Dutch Market Launch Date Pushed Back

The launch of the Netherlands’ regulated online gaming market has been pushed back until the 1st of June 2021, six months later than the intended launch. The new regulated market was scheduled to open on the 1st of January 2021, but this date has been revised by the Dutch gambling regulator Kansspelautoriteit (KSA)

Boats on the river in Amsterdam with a bridge in the background.

The launch of the regulated igaming market in the Netherlands has been pushed back as a result of motions passed alongside the Remote Gaming Act, and the time it will take the KSA to process license applications. ©Chait Goli/Pexels

The Minister for Legal Protection, Sander Dekker, recently addressed the Dutch parliament to update the government of the progress on the regulations which are due to come into effect. In this update, it was explained that the legislation is now expected to be implemented on the 1st of January 2021, after which point the: KSA will be able to process license applications. As a result of this, the market is now due to open six months later than planned.

The Remote Gaming Act was originally due to come into force from the 1st of July 2020. Before it can be implemented, however, secondary regulations have to be passed. These regulations were released in June and once these have been passed, licensing conditions must be finalized, according to the KSA.

The Minister for Legal Protection also spoke on two motions which were passed alongside the Remote Gaming Act back in February of this year. One of these motions was put forward by André Postema, a Labor Party Senator. This motion sought to have the government inform the Dutch Legislature of the criteria that are used to have internet service providers block access to a website.

The other motion was an appeal to the government to consider a ban on igaming advertising. This was accepted over another which was asking to enforce a blanket ban on advertising from the outset of the regulated market.

When speaking on the criteria used for blocking access to a website, Dekker elaborated that the government explained there were two paths to achieve this. The first of these was a Civil Notice. In a civil notice, internet service providers can voluntarily report websites that contain clearly illegal content, such as illegal pornography, discriminatory material or violations of privacy. If the website is found to be clearly in breach of the law, it can be taken down.

The second option is to have a site taken down because of a violation of the Penal Code. Here, Dekker explained, that this option could only be used if the offense in question was serious enough to warrant pre-trial detention.

“Both instruments can be applied to illegal gambling providers and the Gaming Authority will also do this where appropriate” Dekker said.

Despite these options for the removal of an illegal website, it was made clear that such an application of the law would be limited. Dekker explained that the KSA was far more likely to use the powers granted to it under the Remote Gaming Act to do such things to stamp out an illegal or unlicensed activity.

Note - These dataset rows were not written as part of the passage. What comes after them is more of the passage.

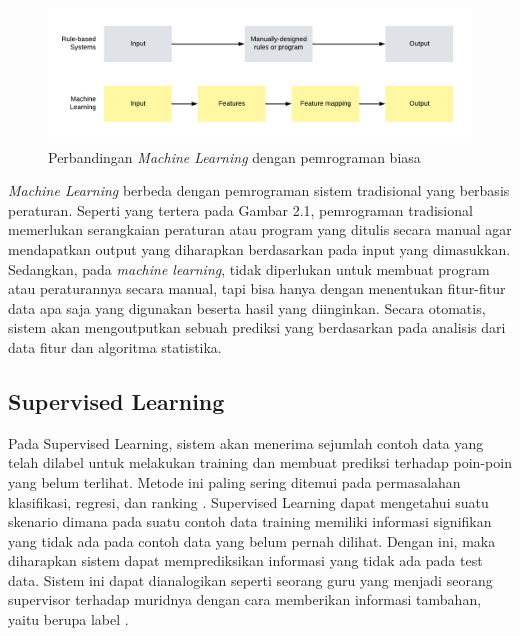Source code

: \begin{figure}[H]
	\centering
	
	\includegraphics[width=\textwidth]{gambar/tipus_gambar_machine learning1}
	
	\caption{Perbandingan \emph{Machine Learning} dengan pemrograman biasa}
	\label{fig:machinelearning}
\end{figure}

\emph{Machine Learning} berbeda dengan pemrograman sistem tradisional yang berbasis peraturan. Seperti yang tertera pada Gambar 2.1, pemrograman tradisional memerlukan serangkaian peraturan atau program yang ditulis secara manual agar mendapatkan output yang diharapkan berdasarkan pada input yang dimasukkan. Sedangkan, pada \emph{machine learning}, tidak diperlukan untuk membuat program atau peraturannya secara manual, tapi bisa hanya dengan menentukan fitur-fitur data apa saja yang digunakan beserta hasil yang diinginkan. Secara otomatis, sistem akan mengoutputkan sebuah prediksi yang berdasarkan pada analisis dari data fitur dan algoritma statistika.

\subsection{Supervised Learning}
\label{sec:supervisedlearning}
Pada Supervised Learning, sistem akan menerima sejumlah contoh data yang telah dilabel untuk melakukan training dan membuat prediksi terhadap poin-poin yang belum terlihat. Metode ini paling sering ditemui pada permasalahan klasifikasi, regresi, dan ranking \citep{mohri2012foundations}. Supervised Learning dapat mengetahui suatu skenario dimana pada suatu contoh data training memiliki informasi signifikan yang tidak ada pada contoh data yang belum pernah dilihat. Dengan ini, maka diharapkan sistem dapat memprediksikan informasi yang tidak ada pada test data. Sistem ini dapat dianalogikan seperti seorang guru yang menjadi seorang supervisor terhadap muridnya dengan cara memberikan informasi tambahan, yaitu berupa label \citep{shalev2014understanding}.

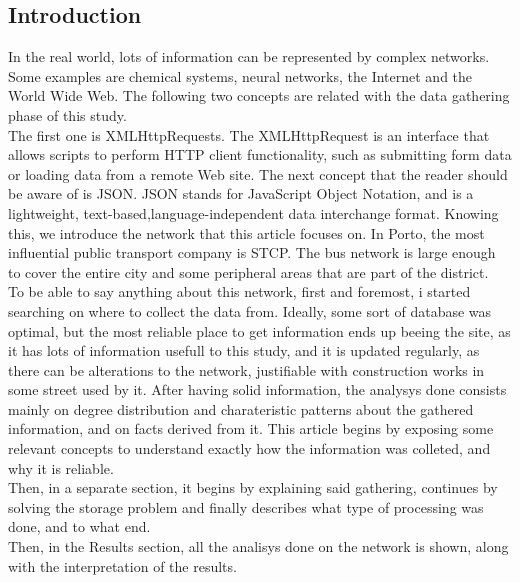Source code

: \documentclass[12pt]{article}
\begin{document}
\begin{multicols}{2}
\section{Introduction}
In the real world, lots of information can be represented by complex networks. Some examples are chemical systems, neural networks, the Internet and the World Wide Web\cite{boccaletti2006complex}.
The following two concepts are related with the data gathering phase of this study.\\
The first one is XMLHttpRequests. The XMLHttpRequest is an interface that allows scripts to perform HTTP client functionality, such as submitting form data or loading data from a remote Web site\cite{van2007xmlhttprequest}.
The next concept that the reader should be aware of is JSON. JSON stands for JavaScript Object Notation, and is a lightweight, text-based,language-independent data interchange format\cite{crockford2006application}. Knowing this, we introduce the network that this article focuses on.
In Porto, the most influential public transport company is STCP. The bus network is large enough to cover the entire city and some peripheral areas that are part of the district.\\
To be able to say anything about this network, first and foremost, i started searching on where to collect the data from. Ideally, some sort of database was optimal, but the most reliable place to get information ends up beeing the site, as it has lots of information usefull to this study, and it is updated regularly, as there can be alterations to the network, justifiable with construction works in some street used by it.
After having solid information, the analysys done consists mainly on degree distribution and charateristic patterns about the gathered information, and on facts derived from it.
This article begins by exposing some relevant concepts to understand exactly how the information was colleted, and why it is reliable.\\
Then, in a separate section, it begins by explaining said gathering, continues by solving the storage problem and finally describes what type of processing was done, and to what end.\\
Then, in the Results section, all the analisys done on the network is shown, along with the interpretation of the results.


\end{multicols}
\end{document}

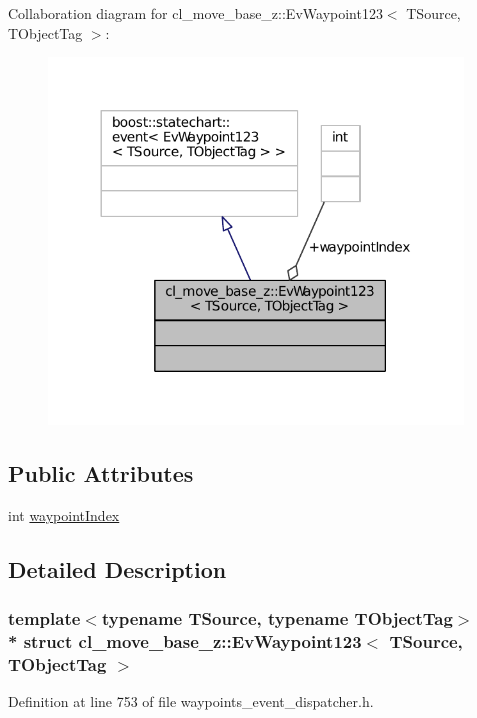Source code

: Collaboration diagram for cl\+\_\+move\+\_\+base\+\_\+z\+:\+:Ev\+Waypoint123$<$ T\+Source, T\+Object\+Tag $>$\+:
\nopagebreak
\begin{figure}[H]
\begin{center}
\leavevmode
\includegraphics[width=312pt]{structcl__move__base__z_1_1EvWaypoint123__coll__graph}
\end{center}
\end{figure}
\subsection*{Public Attributes}
\begin{DoxyCompactItemize}
\item 
int \hyperlink{structcl__move__base__z_1_1EvWaypoint123_ad3275c3ba72c3012449e9f35f867be49}{waypoint\+Index}
\end{DoxyCompactItemize}


\subsection{Detailed Description}
\subsubsection*{template$<$typename T\+Source, typename T\+Object\+Tag$>$\\*
struct cl\+\_\+move\+\_\+base\+\_\+z\+::\+Ev\+Waypoint123$<$ T\+Source, T\+Object\+Tag $>$}



Definition at line 753 of file waypoints\+\_\+event\+\_\+dispatcher.\+h.



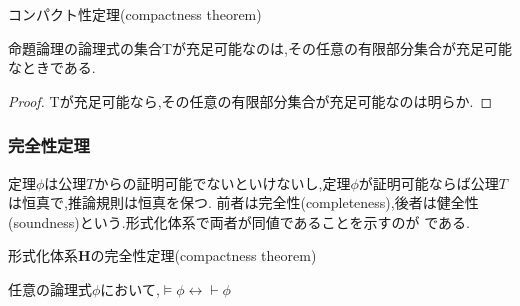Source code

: \begin{thm}
 \label{compactness_thm}
 コンパクト性定理(compactness theorem)

 命題論理の論理式の集合Tが充足可能なのは,その任意の有限部分集合が充足可能なときである.

\end{thm}
\begin{proof}
 Tが充足可能なら,その任意の有限部分集合が充足可能なのは明らか.
\end{proof}

\subsubsection{完全性定理}
定理$\phi$は公理$T$からの証明可能でないといけないし,定理$\phi$が証明可能ならば公理$T$は恒真で,推論規則は恒真を保つ.
前者は完全性(completeness),後者は健全性(soundness)という.形式化体系で両者が同値であることを示すのが
である.

\begin{thm}
 \label{H_completeness}
 形式化体系$\bm{H}$の完全性定理(compactness theorem)

 任意の論理式$\phi$において,$\models \phi \leftrightarrow \vdash \phi$
\end{thm}

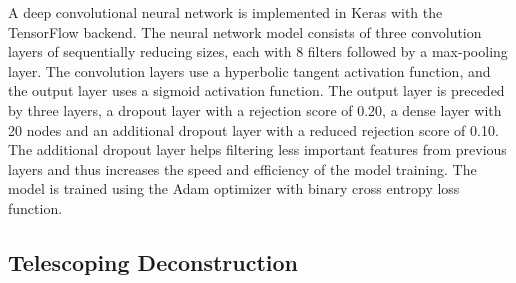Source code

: \documentclass[notoc,preprintnumbers]{JHEP3}
\begin{document}
A deep convolutional neural network is implemented in Keras with the TensorFlow \cite{DBLP:journals/corr/AbadiBCCDDDGIIK16} backend. The neural network model consists of three convolution layers of sequentially reducing sizes, each with 8 filters followed by a max-pooling layer. The convolution layers use a hyperbolic tangent activation function, and the output layer uses a sigmoid activation function. The output layer is preceded by three layers, a dropout layer with a rejection score of 0.20, a dense layer with 20 nodes and an additional dropout layer with a reduced rejection score of 0.10. The additional dropout layer helps filtering less important features from previous layers and thus increases the speed and efficiency of the model training. The model is trained using the Adam optimizer with binary cross entropy loss function.

\subsection{Telescoping Deconstruction}
\label{sec:tjet}
\end{document}
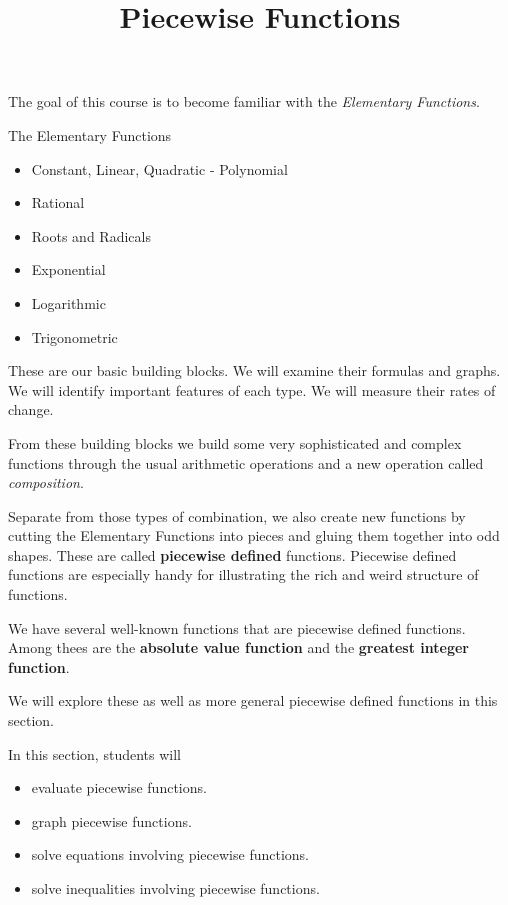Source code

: \documentclass{ximera}
\title{Piecewise Functions}
\begin{document}
\begin{abstract}
\end{abstract}
\maketitle



The goal of this course is to become familiar with the \textit{Elementary Functions}. 


\begin{summary} The Elementary Functions
	\begin{itemize}
		\item Constant, Linear, Quadratic - Polynomial
		\item Rational
		\item Roots and Radicals
		\item Exponential
		\item Logarithmic
		\item Trigonometric
	\end{itemize}
\end{summary}




These are our basic building blocks.  We will examine their formulas and graphs.  We will identify important features of each type. We will measure their rates of change. 

From these building blocks we build some very sophisticated and complex functions through the usual arithmetic operations and a new operation called \textit{composition}. 

Separate from those types of combination, we also create new functions by cutting the Elementary Functions into pieces and gluing them together into odd shapes.   These are called \textbf{piecewise defined} functions.  Piecewise defined functions are especially handy for illustrating the rich and weird structure of functions.


We have several well-known functions that are piecewise defined functions. Among thees are the \textbf{absolute value function} and the \textbf{greatest integer function}.

We will explore these as well as more general piecewise defined functions in this section.










\begin{sectionOutcomes}
In this section, students will 

\begin{itemize}
\item evaluate piecewise functions.
\item graph piecewise functions.
\item solve equations involving piecewise functions.
\item solve inequalities involving piecewise functions.
\end{itemize}
\end{sectionOutcomes}
\end{document}
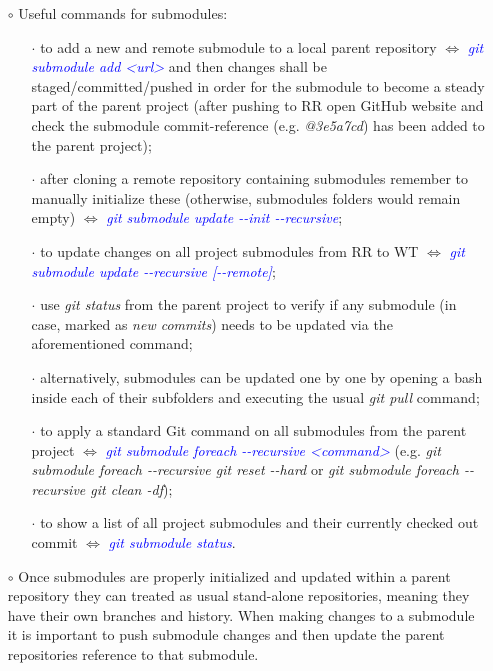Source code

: \documentclass[a4paper,portrait,10pt]{article}   %
\newcommand{\mybulletlvA}{$\circ$}   %
\newcommand{\mybulletlvB}{$\cdot$}   %
\newcommand{\mydiv}{$\Leftrightarrow$ }   %
\newcommand{\mycmd}[1]{\textcolor{blue}{\textit{#1}}}   %
\newcommand{\myparvspace}{\vspace{4mm}}   %
\begin{document}
\begin{itemize}
\item[\mybulletlvA] Useful commands for submodules:
\begin{itemize}
  \item[\mybulletlvB] to add a new and remote submodule to a local parent repository \mydiv \mycmd{git submodule add <url>} and then changes shall be staged/committed/pushed in order for the submodule to become a steady part of the parent project (after pushing to RR open GitHub website and check the submodule commit-reference (e.g. \textit{@3e5a7cd}) has been added to the parent project);
  \item[\mybulletlvB] after cloning a remote repository containing submodules remember to manually initialize these (otherwise, submodules folders would remain empty) \mydiv \mycmd{git submodule update -{}-init -{}-recursive};
  \item[\mybulletlvB] to update changes on all project submodules from RR to WT \mydiv \mycmd{git submodule update -{}-recursive [-{}-remote]};
  \item[\mybulletlvB] use \textit{git status} from the parent project to verify if any submodule (in case, marked as \textit{new commits}) needs to be updated via the aforementioned command;
  \item[\mybulletlvB] alternatively, submodules can be updated one by one by opening a bash inside each of their subfolders and executing the usual \textit{git pull} command;
  \item[\mybulletlvB] to apply a standard Git command on all submodules from the parent project \mydiv \mycmd{git submodule foreach -{}-recursive <command>} (e.g. \textit{git submodule foreach -{}-recursive git reset -{}-hard} or \textit{git submodule foreach -{}-recursive git clean -df});
  \item[\mybulletlvB] to show a list of all project submodules and their currently checked out commit \mydiv \mycmd{git submodule status}.
\end{itemize}
\myparvspace

\item[\mybulletlvA] Once submodules are properly initialized and updated within a parent repository they can treated as usual stand-alone repositories, meaning they have their own branches and history. When making changes to a submodule it is important to push submodule changes and then update the parent repositories reference to that submodule.
\myparvspace


\end{itemize}
\end{document}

Proposed igaming Advertising Ban

When speaking on a proposed igaming advertising ban in the Netherlands, Dekker detailed two surveys which were commissioned on the subject of gambling advertising. The Minister for Legal Protection concluded from these surveys that allowing advertising was, in fact, essential for guiding players to the legal operators, rather than black-market ones.

“The current gambling policy involves channeling [players to legal site] through attractive offers,” he explained. “This implies that the offer must be sufficiently suitable and attractive for the players to guide players to the legal, reliable and responsible supply. The research conducted shows that channelization requires some advertising.”

Dekker stated that players have to be able to find the legal range of games of chance. In order to do this, he argued that online operators have to be able to advertise, as this is just about the only way such operators can get a potential customer’s attention.

“For providers of online gambling, advertising is even more important than for providers of offline games of chance, such as traditional casinos,” Dekker continued. “Possible customers can encounter a casino in the street, even if they do not first see advertising. It appears that banning or seriously restricting gambling advertising is a serious negative can have effects on the degree of channeling.”

As such, Dekker said that the advertising policy which has been proposed by the government strikes a good balance between the protection of vulnerable people and preventing underage participation in gambling.

“[I] see no reason to proceed with an advertising ban or to impose additional measures, [though] I will work with the Gaming Authority to closely monitor the developments concerning advertising immediately after the law comes into force.” Dekker said.

Once the market opens, the KSA is expecting to process and award up to 90 licenses.